Melancholy, vitriol and something close to lyrical genius have always been the three touchstones of Placebo which, since their astonishing self-titled debut in 1996, have always separated them from the swathes of generic alt-rockers that flooded that decade. As they entered the noughties, the band managed to carve out a niche for themselves with their unique brand of drugs-and-depression rock and, though evolution has been clear in each subsequent album, they have wisely never strayed too far from their tried and tested formula. However, with the release of their newest album Loud Like
Love, something terrible has happened, Placebo have cheered up.

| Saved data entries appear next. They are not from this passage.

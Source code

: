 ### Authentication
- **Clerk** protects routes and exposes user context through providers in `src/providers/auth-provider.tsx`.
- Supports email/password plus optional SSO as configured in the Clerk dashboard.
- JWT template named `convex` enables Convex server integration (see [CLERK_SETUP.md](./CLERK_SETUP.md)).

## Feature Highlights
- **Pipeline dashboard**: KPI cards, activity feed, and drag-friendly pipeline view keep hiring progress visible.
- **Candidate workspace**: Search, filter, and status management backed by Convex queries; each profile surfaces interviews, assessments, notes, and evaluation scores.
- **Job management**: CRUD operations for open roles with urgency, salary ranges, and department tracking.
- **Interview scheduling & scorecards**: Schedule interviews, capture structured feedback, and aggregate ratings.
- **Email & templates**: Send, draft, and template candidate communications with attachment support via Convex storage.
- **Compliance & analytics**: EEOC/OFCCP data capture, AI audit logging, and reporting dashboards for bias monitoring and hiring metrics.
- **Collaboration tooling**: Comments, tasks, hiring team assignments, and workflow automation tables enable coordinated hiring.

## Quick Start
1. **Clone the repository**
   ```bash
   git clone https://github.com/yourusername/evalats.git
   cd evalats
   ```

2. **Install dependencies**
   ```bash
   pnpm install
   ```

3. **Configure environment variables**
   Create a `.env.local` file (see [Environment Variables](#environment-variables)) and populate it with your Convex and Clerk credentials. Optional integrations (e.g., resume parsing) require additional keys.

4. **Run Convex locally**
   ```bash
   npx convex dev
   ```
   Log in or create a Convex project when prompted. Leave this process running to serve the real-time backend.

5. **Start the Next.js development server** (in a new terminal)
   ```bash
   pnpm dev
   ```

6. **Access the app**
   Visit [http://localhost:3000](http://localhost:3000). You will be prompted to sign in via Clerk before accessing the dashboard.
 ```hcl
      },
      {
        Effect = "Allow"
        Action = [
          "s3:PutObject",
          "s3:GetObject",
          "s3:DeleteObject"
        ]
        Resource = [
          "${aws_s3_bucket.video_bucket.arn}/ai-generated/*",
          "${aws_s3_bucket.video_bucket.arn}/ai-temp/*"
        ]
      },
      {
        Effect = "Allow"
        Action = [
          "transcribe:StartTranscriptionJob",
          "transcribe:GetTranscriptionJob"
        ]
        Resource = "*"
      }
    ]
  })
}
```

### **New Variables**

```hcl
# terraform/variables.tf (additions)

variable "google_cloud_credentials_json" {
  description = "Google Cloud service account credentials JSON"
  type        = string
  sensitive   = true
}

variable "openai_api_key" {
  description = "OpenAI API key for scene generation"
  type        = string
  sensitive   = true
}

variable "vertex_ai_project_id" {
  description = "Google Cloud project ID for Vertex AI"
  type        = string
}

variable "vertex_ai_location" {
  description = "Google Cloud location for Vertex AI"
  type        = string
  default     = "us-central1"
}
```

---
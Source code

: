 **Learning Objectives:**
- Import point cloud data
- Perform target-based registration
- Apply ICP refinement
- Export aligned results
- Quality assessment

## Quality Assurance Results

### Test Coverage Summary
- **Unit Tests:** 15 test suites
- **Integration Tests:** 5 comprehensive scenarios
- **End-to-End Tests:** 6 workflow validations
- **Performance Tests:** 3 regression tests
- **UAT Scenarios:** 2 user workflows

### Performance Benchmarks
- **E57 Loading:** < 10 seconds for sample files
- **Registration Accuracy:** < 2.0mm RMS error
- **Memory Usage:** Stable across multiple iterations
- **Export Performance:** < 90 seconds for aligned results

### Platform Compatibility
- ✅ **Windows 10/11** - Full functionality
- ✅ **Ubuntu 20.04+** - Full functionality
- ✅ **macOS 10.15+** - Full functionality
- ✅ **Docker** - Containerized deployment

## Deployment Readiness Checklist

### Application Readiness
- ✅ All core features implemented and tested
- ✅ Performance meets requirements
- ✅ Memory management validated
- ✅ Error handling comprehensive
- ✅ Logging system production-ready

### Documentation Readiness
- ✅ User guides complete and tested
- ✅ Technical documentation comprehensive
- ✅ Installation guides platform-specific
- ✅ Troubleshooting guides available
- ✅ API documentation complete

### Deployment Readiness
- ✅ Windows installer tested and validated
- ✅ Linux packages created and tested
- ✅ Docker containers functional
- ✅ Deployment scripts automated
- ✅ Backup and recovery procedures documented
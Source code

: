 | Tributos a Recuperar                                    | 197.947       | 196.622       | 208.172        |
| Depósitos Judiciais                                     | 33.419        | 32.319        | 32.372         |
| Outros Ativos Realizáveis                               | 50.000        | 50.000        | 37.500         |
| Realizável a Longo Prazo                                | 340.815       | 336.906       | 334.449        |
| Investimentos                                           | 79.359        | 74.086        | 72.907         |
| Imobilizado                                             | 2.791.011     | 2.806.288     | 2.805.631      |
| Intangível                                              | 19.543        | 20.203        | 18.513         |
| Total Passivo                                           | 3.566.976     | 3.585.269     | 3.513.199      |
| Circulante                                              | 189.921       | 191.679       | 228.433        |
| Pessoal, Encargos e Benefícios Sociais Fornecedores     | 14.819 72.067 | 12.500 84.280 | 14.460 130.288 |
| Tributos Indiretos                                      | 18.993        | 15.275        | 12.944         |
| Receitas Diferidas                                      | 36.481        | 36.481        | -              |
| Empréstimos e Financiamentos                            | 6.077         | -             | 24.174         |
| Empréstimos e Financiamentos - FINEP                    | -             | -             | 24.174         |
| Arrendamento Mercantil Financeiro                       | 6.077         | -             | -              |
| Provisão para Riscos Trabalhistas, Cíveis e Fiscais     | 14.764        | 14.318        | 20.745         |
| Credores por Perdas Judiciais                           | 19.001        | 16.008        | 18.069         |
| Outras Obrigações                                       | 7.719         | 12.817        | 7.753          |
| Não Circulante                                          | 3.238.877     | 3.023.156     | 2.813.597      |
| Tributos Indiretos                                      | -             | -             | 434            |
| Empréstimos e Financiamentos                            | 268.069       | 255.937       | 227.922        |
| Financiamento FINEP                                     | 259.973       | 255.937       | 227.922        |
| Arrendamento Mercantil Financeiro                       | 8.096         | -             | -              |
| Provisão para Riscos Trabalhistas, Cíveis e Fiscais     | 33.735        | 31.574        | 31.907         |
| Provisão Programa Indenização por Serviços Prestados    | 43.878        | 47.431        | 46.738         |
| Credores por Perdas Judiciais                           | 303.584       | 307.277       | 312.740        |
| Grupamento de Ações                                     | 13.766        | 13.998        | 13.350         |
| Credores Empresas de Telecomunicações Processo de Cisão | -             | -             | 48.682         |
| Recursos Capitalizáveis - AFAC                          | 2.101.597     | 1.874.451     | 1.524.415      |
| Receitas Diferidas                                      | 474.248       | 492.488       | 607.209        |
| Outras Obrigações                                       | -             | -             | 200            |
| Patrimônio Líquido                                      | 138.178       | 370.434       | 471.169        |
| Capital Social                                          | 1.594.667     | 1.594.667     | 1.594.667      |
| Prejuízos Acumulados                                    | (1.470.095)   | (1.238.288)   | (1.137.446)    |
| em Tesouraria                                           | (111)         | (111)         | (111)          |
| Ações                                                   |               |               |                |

If one was willing to look past the god-awful album artwork and the nonsensical album name and endure the actual music, one could perhaps manage to salvage a few passable tracks from the slagheap of cheesy piano riffs, unnecessary textures and insipid lyrics that engulf the majority of the music. ‘Scene of the Crime’ eschews said features for a more solid and slightly heavier rock sound, and the enjoyably caustic lyrics of ‘Rob The Bank’ are driven by a much more uncluttered, visceral sound. ‘Begin The End’ is by far the strongest track on the album, as a glower-ballad that relentlessly builds up to a catharthis that never arrives. These are not bad songs by any means, but are most definitely back-catalogue fodder. Not even the best tracks on Loud Like Love come anywhere near close to songs ‘Pure Morning’ or ‘Song to Say Goodbye’.
Bizarrely, the most tragic tracks (and not the good kind of tragic) on the album are the lead singles. ‘Loud Like Love’ is so upbeat it comes off as infinitely laboured, and the lyrics that begin ‘Too Many Friends’ (My computer thinks I’m gay/I threw that piece of junk away/On the Champs Élysées) are so ridiculous they almost seem like self-parody. None of the other songs are really worth a mention as they all seem near indistinguishable from another and generally come across as either insincere or hopelessly over-embellished. All in all, while Loud Like Love may showcase a new, happier and more hopeful Placebo, it unfortunately leaves the fans feeling quite the opposite.